**RECORDS SUPPLIED**:
== == ==

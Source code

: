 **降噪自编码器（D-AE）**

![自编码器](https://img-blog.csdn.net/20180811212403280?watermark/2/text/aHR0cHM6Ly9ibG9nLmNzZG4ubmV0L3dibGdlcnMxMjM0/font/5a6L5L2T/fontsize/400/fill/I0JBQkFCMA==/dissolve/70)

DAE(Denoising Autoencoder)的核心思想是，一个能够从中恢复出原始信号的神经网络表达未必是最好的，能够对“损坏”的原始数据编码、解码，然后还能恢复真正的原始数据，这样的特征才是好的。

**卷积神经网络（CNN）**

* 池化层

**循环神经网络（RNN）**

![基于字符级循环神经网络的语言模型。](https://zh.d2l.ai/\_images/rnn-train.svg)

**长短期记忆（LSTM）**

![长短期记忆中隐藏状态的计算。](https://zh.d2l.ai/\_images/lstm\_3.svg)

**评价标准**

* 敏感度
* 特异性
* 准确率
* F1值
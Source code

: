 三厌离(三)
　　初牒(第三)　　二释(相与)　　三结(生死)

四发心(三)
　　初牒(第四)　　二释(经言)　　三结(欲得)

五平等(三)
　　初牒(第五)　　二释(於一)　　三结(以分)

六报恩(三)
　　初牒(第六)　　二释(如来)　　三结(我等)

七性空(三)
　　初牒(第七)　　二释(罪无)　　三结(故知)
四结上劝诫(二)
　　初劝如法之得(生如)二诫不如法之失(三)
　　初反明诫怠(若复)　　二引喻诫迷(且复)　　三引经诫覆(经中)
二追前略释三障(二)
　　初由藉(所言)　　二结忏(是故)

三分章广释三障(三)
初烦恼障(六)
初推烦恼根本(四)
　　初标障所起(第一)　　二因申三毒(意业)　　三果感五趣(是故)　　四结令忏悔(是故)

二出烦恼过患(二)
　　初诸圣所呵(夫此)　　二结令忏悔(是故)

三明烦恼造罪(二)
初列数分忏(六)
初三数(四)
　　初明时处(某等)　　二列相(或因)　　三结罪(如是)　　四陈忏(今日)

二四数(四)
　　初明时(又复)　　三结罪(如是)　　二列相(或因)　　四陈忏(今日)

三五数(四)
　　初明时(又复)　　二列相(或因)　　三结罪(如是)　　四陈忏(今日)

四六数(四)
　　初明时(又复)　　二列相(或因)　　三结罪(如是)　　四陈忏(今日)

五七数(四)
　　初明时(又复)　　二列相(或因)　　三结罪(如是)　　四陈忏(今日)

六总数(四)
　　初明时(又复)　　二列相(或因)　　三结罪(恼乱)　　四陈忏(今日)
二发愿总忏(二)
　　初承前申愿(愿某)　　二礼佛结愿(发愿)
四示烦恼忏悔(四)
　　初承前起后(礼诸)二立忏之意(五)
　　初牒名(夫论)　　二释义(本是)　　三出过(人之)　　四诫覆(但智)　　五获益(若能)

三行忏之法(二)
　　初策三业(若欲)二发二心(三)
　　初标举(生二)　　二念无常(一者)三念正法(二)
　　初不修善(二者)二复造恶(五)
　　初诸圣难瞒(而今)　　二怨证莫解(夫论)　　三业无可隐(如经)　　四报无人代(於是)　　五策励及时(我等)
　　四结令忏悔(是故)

== == ==

For each entry above, please make an exact copy.

**RESPONSE BELOW**:
Source code

: **降噪自编码器（D-AE）**

![自编码器](https://img-blog.csdn.net/20180811212403280?watermark/2/text/aHR0cHM6Ly9ibG9nLmNzZG4ubmV0L3dibGdlcnMxMjM0/font/5a6L5L2T/fontsize/400/fill/I0JBQkFCMA==/dissolve/70)

DAE(Denoising Autoencoder)的核心思想是，一个能够从中恢复出原始信号的神经网络表达未必是最好的，能够对“损坏”的原始数据编码、解码，然后还能恢复真正的原始数据，这样的特征才是好的。

**卷积神经网络（CNN）**

* 池化层

**循环神经网络（RNN）**

![基于字符级循环神经网络的语言模型。](https://zh.d2l.ai/\_images/rnn-train.svg)

**长短期记忆（LSTM）**

![长短期记忆中隐藏状态的计算。](https://zh.d2l.ai/\_images/lstm\_3.svg)

**评价标准**

* 敏感度
* 特异性
* 准确率
* F1值
Source code

: 三厌离(三)
　　初牒(第三)　　二释(相与)　　三结(生死)

四发心(三)
　　初牒(第四)　　二释(经言)　　三结(欲得)

五平等(三)
　　初牒(第五)　　二释(於一)　　三结(以分)

六报恩(三)
　　初牒(第六)　　二释(如来)　　三结(我等)

七性空(三)
　　初牒(第七)　　二释(罪无)　　三结(故知)
四结上劝诫(二)
　　初劝如法之得(生如)二诫不如法之失(三)
　　初反明诫怠(若复)　　二引喻诫迷(且复)　　三引经诫覆(经中)
二追前略释三障(二)
　　初由藉(所言)　　二结忏(是故)

三分章广释三障(三)
初烦恼障(六)
初推烦恼根本(四)
　　初标障所起(第一)　　二因申三毒(意业)　　三果感五趣(是故)　　四结令忏悔(是故)

二出烦恼过患(二)
　　初诸圣所呵(夫此)　　二结令忏悔(是故)

三明烦恼造罪(二)
初列数分忏(六)
初三数(四)
　　初明时处(某等)　　二列相(或因)　　三结罪(如是)　　四陈忏(今日)

二四数(四)
　　初明时(又复)　　三结罪(如是)　　二列相(或因)　　四陈忏(今日)

三五数(四)
　　初明时(又复)　　二列相(或因)　　三结罪(如是)　　四陈忏(今日)

四六数(四)
　　初明时(又复)　　二列相(或因)　　三结罪(如是)　　四陈忏(今日)

五七数(四)
　　初明时(又复)　　二列相(或因)　　三结罪(如是)　　四陈忏(今日)

六总数(四)
　　初明时(又复)　　二列相(或因)　　三结罪(恼乱)　　四陈忏(今日)
二发愿总忏(二)
　　初承前申愿(愿某)　　二礼佛结愿(发愿)
四示烦恼忏悔(四)
　　初承前起后(礼诸)二立忏之意(五)
　　初牒名(夫论)　　二释义(本是)　　三出过(人之)　　四诫覆(但智)　　五获益(若能)

三行忏之法(二)
　　初策三业(若欲)二发二心(三)
　　初标举(生二)　　二念无常(一者)三念正法(二)
　　初不修善(二者)二复造恶(五)
　　初诸圣难瞒(而今)　　二怨证莫解(夫论)　　三业无可隐(如经)　　四报无人代(於是)　　五策励及时(我等)
　　四结令忏悔(是故)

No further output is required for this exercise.